** Assigned task **
Your answer should be every line below that includes the word "directory".

** Supplied material **

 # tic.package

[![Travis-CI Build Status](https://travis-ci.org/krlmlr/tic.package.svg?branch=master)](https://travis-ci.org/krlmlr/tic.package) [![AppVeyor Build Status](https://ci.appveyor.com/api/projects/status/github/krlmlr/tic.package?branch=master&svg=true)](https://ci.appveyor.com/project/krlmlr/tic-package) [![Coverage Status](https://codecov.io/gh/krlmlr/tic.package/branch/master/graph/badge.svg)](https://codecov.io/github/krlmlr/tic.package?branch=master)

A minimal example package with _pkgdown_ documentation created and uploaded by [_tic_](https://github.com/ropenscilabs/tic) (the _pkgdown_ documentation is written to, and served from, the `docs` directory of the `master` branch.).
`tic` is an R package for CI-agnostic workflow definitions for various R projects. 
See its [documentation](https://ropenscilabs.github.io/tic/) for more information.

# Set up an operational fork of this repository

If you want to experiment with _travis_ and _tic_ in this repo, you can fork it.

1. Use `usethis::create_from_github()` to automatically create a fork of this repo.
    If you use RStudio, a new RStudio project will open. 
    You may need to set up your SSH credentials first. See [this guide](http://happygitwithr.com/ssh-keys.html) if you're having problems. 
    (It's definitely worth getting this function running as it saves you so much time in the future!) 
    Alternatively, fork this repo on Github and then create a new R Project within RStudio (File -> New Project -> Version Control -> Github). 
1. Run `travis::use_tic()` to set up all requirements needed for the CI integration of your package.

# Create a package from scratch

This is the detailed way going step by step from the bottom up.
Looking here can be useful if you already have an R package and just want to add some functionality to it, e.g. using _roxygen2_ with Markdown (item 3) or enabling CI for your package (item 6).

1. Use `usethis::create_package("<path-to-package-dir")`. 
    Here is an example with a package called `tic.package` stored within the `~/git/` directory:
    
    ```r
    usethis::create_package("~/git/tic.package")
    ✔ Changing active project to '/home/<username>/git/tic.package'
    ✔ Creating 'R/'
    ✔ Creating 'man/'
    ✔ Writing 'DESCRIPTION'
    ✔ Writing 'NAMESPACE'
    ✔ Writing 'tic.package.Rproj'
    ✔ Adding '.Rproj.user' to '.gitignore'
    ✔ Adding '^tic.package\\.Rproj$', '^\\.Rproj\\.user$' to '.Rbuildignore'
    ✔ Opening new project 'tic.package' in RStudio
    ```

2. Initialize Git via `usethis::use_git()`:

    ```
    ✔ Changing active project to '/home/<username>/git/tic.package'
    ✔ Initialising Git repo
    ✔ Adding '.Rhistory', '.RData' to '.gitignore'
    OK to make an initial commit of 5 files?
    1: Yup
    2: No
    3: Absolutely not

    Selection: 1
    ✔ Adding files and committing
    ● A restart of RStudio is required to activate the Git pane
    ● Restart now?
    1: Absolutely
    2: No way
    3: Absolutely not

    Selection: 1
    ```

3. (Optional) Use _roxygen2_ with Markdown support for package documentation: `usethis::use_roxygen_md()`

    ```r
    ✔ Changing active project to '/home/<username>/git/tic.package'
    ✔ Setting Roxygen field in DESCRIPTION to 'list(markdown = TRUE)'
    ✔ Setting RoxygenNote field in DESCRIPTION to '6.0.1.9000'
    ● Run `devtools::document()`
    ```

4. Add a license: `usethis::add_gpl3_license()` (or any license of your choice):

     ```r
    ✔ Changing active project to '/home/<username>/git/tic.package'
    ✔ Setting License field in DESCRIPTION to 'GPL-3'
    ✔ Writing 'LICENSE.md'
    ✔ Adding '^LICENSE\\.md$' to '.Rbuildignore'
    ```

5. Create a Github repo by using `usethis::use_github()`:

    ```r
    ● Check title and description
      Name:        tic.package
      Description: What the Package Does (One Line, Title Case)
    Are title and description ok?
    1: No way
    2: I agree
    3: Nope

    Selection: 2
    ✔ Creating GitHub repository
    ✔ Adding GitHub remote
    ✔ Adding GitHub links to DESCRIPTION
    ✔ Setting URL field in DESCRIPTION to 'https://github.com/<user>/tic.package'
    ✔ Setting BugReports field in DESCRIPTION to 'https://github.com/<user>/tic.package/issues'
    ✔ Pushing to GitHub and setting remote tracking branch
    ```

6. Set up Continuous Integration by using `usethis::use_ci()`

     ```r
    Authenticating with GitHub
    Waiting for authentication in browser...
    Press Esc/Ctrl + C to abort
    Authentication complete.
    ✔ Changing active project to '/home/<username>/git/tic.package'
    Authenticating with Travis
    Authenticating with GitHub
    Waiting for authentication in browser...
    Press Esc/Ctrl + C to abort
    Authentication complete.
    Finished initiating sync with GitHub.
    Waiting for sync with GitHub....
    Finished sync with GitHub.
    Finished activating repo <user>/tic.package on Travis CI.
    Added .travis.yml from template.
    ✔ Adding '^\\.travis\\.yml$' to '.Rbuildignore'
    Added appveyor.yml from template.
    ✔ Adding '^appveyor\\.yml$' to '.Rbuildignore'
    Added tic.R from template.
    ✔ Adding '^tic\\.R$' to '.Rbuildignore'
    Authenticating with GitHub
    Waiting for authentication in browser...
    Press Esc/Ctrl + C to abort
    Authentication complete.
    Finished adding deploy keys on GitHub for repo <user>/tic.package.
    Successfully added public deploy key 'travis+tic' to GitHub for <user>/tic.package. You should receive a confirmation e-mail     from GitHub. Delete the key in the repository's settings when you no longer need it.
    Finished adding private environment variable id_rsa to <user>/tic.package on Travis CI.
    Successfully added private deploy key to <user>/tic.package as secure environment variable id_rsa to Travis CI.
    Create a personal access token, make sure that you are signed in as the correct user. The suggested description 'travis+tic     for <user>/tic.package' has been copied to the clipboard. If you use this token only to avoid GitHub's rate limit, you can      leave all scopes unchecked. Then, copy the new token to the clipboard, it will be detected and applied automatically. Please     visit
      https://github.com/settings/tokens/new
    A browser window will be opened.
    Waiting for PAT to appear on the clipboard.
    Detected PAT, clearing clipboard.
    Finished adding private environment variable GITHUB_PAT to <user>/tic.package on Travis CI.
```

** Written reply **
A minimal example package with _pkgdown_ documentation created and uploaded by [_tic_](https://github.com/ropenscilabs/tic) (the _pkgdown_ documentation is written to, and served from, the `docs` directory of the `master` branch.).
    Here is an example with a package called `tic.package` stored within the `~/git/` directory:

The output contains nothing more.